Task inputs:

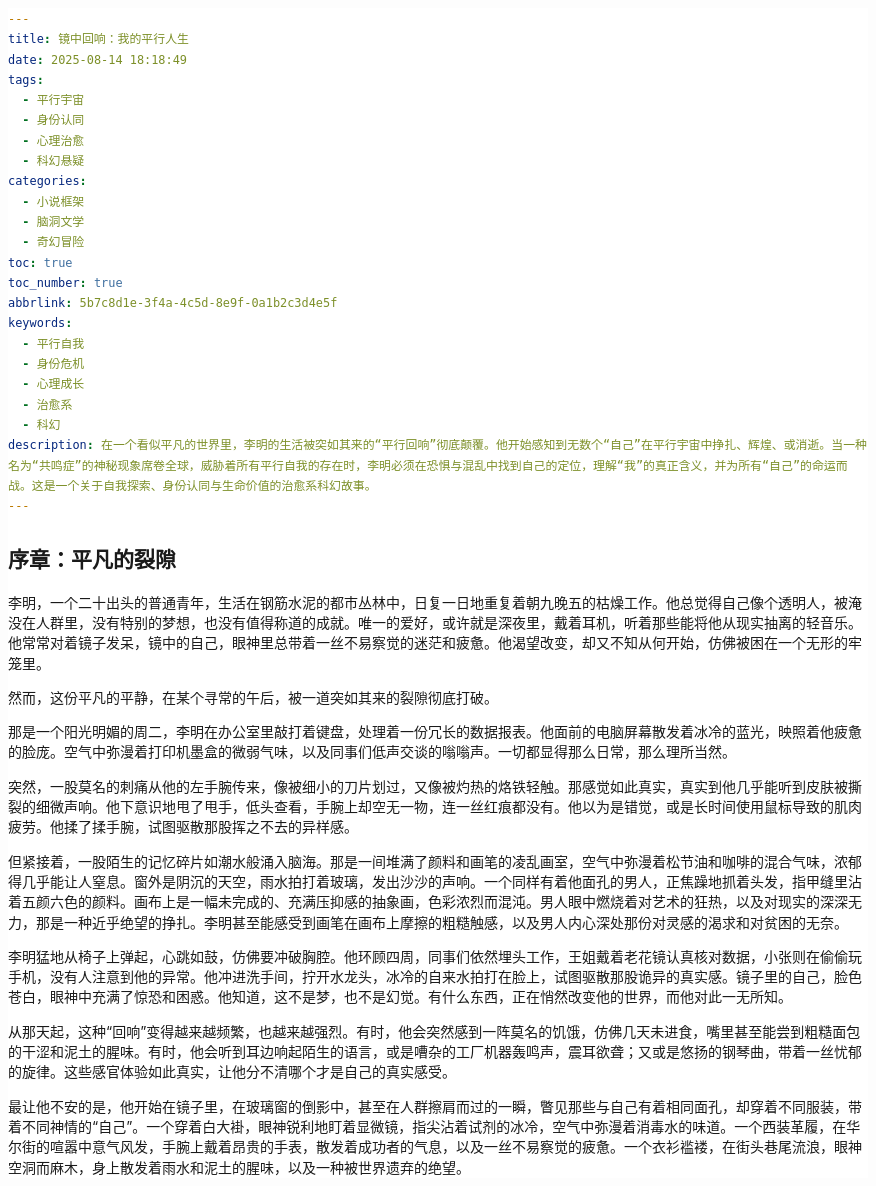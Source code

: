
 ```yaml
---
title: 镜中回响：我的平行人生
date: 2025-08-14 18:18:49
tags:
  - 平行宇宙
  - 身份认同
  - 心理治愈
  - 科幻悬疑
categories:
  - 小说框架
  - 脑洞文学
  - 奇幻冒险
toc: true
toc_number: true
abbrlink: 5b7c8d1e-3f4a-4c5d-8e9f-0a1b2c3d4e5f
keywords:
  - 平行自我
  - 身份危机
  - 心理成长
  - 治愈系
  - 科幻
description: 在一个看似平凡的世界里，李明的生活被突如其来的“平行回响”彻底颠覆。他开始感知到无数个“自己”在平行宇宙中挣扎、辉煌、或消逝。当一种名为“共鸣症”的神秘现象席卷全球，威胁着所有平行自我的存在时，李明必须在恐惧与混乱中找到自己的定位，理解“我”的真正含义，并为所有“自己”的命运而战。这是一个关于自我探索、身份认同与生命价值的治愈系科幻故事。
---
```


## 序章：平凡的裂隙

李明，一个二十出头的普通青年，生活在钢筋水泥的都市丛林中，日复一日地重复着朝九晚五的枯燥工作。他总觉得自己像个透明人，被淹没在人群里，没有特别的梦想，也没有值得称道的成就。唯一的爱好，或许就是深夜里，戴着耳机，听着那些能将他从现实抽离的轻音乐。他常常对着镜子发呆，镜中的自己，眼神里总带着一丝不易察觉的迷茫和疲惫。他渴望改变，却又不知从何开始，仿佛被困在一个无形的牢笼里。

然而，这份平凡的平静，在某个寻常的午后，被一道突如其来的裂隙彻底打破。

那是一个阳光明媚的周二，李明在办公室里敲打着键盘，处理着一份冗长的数据报表。他面前的电脑屏幕散发着冰冷的蓝光，映照着他疲惫的脸庞。空气中弥漫着打印机墨盒的微弱气味，以及同事们低声交谈的嗡嗡声。一切都显得那么日常，那么理所当然。

突然，一股莫名的刺痛从他的左手腕传来，像被细小的刀片划过，又像被灼热的烙铁轻触。那感觉如此真实，真实到他几乎能听到皮肤被撕裂的细微声响。他下意识地甩了甩手，低头查看，手腕上却空无一物，连一丝红痕都没有。他以为是错觉，或是长时间使用鼠标导致的肌肉疲劳。他揉了揉手腕，试图驱散那股挥之不去的异样感。

但紧接着，一股陌生的记忆碎片如潮水般涌入脑海。那是一间堆满了颜料和画笔的凌乱画室，空气中弥漫着松节油和咖啡的混合气味，浓郁得几乎能让人窒息。窗外是阴沉的天空，雨水拍打着玻璃，发出沙沙的声响。一个同样有着他面孔的男人，正焦躁地抓着头发，指甲缝里沾着五颜六色的颜料。画布上是一幅未完成的、充满压抑感的抽象画，色彩浓烈而混沌。男人眼中燃烧着对艺术的狂热，以及对现实的深深无力，那是一种近乎绝望的挣扎。李明甚至能感受到画笔在画布上摩擦的粗糙触感，以及男人内心深处那份对灵感的渴求和对贫困的无奈。

李明猛地从椅子上弹起，心跳如鼓，仿佛要冲破胸腔。他环顾四周，同事们依然埋头工作，王姐戴着老花镜认真核对数据，小张则在偷偷玩手机，没有人注意到他的异常。他冲进洗手间，拧开水龙头，冰冷的自来水拍打在脸上，试图驱散那股诡异的真实感。镜子里的自己，脸色苍白，眼神中充满了惊恐和困惑。他知道，这不是梦，也不是幻觉。有什么东西，正在悄然改变他的世界，而他对此一无所知。

从那天起，这种“回响”变得越来越频繁，也越来越强烈。有时，他会突然感到一阵莫名的饥饿，仿佛几天未进食，嘴里甚至能尝到粗糙面包的干涩和泥土的腥味。有时，他会听到耳边响起陌生的语言，或是嘈杂的工厂机器轰鸣声，震耳欲聋；又或是悠扬的钢琴曲，带着一丝忧郁的旋律。这些感官体验如此真实，让他分不清哪个才是自己的真实感受。

最让他不安的是，他开始在镜子里，在玻璃窗的倒影中，甚至在人群擦肩而过的一瞬，瞥见那些与自己有着相同面孔，却穿着不同服装，带着不同神情的“自己”。一个穿着白大褂，眼神锐利地盯着显微镜，指尖沾着试剂的冰冷，空气中弥漫着消毒水的味道。一个西装革履，在华尔街的喧嚣中意气风发，手腕上戴着昂贵的手表，散发着成功者的气息，以及一丝不易察觉的疲惫。一个衣衫褴褛，在街头巷尾流浪，眼神空洞而麻木，身上散发着雨水和泥土的腥味，以及一种被世界遗弃的绝望。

Task prompt:
Restate each entry word for word; omit the pictures.

Solution to the exercise:
Source code

:
 ```yaml
---
title: 镜中回响：我的平行人生
date: 2025-08-14 18:18:49
tags:
  - 平行宇宙
  - 身份认同
  - 心理治愈
  - 科幻悬疑
categories:
  - 小说框架
  - 脑洞文学
  - 奇幻冒险
toc: true
toc_number: true
abbrlink: 5b7c8d1e-3f4a-4c5d-8e9f-0a1b2c3d4e5f
keywords:
  - 平行自我
  - 身份危机
  - 心理成长
  - 治愈系
  - 科幻
description: 在一个看似平凡的世界里，李明的生活被突如其来的“平行回响”彻底颠覆。他开始感知到无数个“自己”在平行宇宙中挣扎、辉煌、或消逝。当一种名为“共鸣症”的神秘现象席卷全球，威胁着所有平行自我的存在时，李明必须在恐惧与混乱中找到自己的定位，理解“我”的真正含义，并为所有“自己”的命运而战。这是一个关于自我探索、身份认同与生命价值的治愈系科幻故事。
---
```


## 序章：平凡的裂隙

李明，一个二十出头的普通青年，生活在钢筋水泥的都市丛林中，日复一日地重复着朝九晚五的枯燥工作。他总觉得自己像个透明人，被淹没在人群里，没有特别的梦想，也没有值得称道的成就。唯一的爱好，或许就是深夜里，戴着耳机，听着那些能将他从现实抽离的轻音乐。他常常对着镜子发呆，镜中的自己，眼神里总带着一丝不易察觉的迷茫和疲惫。他渴望改变，却又不知从何开始，仿佛被困在一个无形的牢笼里。

然而，这份平凡的平静，在某个寻常的午后，被一道突如其来的裂隙彻底打破。

那是一个阳光明媚的周二，李明在办公室里敲打着键盘，处理着一份冗长的数据报表。他面前的电脑屏幕散发着冰冷的蓝光，映照着他疲惫的脸庞。空气中弥漫着打印机墨盒的微弱气味，以及同事们低声交谈的嗡嗡声。一切都显得那么日常，那么理所当然。

突然，一股莫名的刺痛从他的左手腕传来，像被细小的刀片划过，又像被灼热的烙铁轻触。那感觉如此真实，真实到他几乎能听到皮肤被撕裂的细微声响。他下意识地甩了甩手，低头查看，手腕上却空无一物，连一丝红痕都没有。他以为是错觉，或是长时间使用鼠标导致的肌肉疲劳。他揉了揉手腕，试图驱散那股挥之不去的异样感。

但紧接着，一股陌生的记忆碎片如潮水般涌入脑海。那是一间堆满了颜料和画笔的凌乱画室，空气中弥漫着松节油和咖啡的混合气味，浓郁得几乎能让人窒息。窗外是阴沉的天空，雨水拍打着玻璃，发出沙沙的声响。一个同样有着他面孔的男人，正焦躁地抓着头发，指甲缝里沾着五颜六色的颜料。画布上是一幅未完成的、充满压抑感的抽象画，色彩浓烈而混沌。男人眼中燃烧着对艺术的狂热，以及对现实的深深无力，那是一种近乎绝望的挣扎。李明甚至能感受到画笔在画布上摩擦的粗糙触感，以及男人内心深处那份对灵感的渴求和对贫困的无奈。

李明猛地从椅子上弹起，心跳如鼓，仿佛要冲破胸腔。他环顾四周，同事们依然埋头工作，王姐戴着老花镜认真核对数据，小张则在偷偷玩手机，没有人注意到他的异常。他冲进洗手间，拧开水龙头，冰冷的自来水拍打在脸上，试图驱散那股诡异的真实感。镜子里的自己，脸色苍白，眼神中充满了惊恐和困惑。他知道，这不是梦，也不是幻觉。有什么东西，正在悄然改变他的世界，而他对此一无所知。

从那天起，这种“回响”变得越来越频繁，也越来越强烈。有时，他会突然感到一阵莫名的饥饿，仿佛几天未进食，嘴里甚至能尝到粗糙面包的干涩和泥土的腥味。有时，他会听到耳边响起陌生的语言，或是嘈杂的工厂机器轰鸣声，震耳欲聋；又或是悠扬的钢琴曲，带着一丝忧郁的旋律。这些感官体验如此真实，让他分不清哪个才是自己的真实感受。

最让他不安的是，他开始在镜子里，在玻璃窗的倒影中，甚至在人群擦肩而过的一瞬，瞥见那些与自己有着相同面孔，却穿着不同服装，带着不同神情的“自己”。一个穿着白大褂，眼神锐利地盯着显微镜，指尖沾着试剂的冰冷，空气中弥漫着消毒水的味道。一个西装革履，在华尔街的喧嚣中意气风发，手腕上戴着昂贵的手表，散发着成功者的气息，以及一丝不易察觉的疲惫。一个衣衫褴褛，在街头巷尾流浪，眼神空洞而麻木，身上散发着雨水和泥土的腥味，以及一种被世界遗弃的绝望。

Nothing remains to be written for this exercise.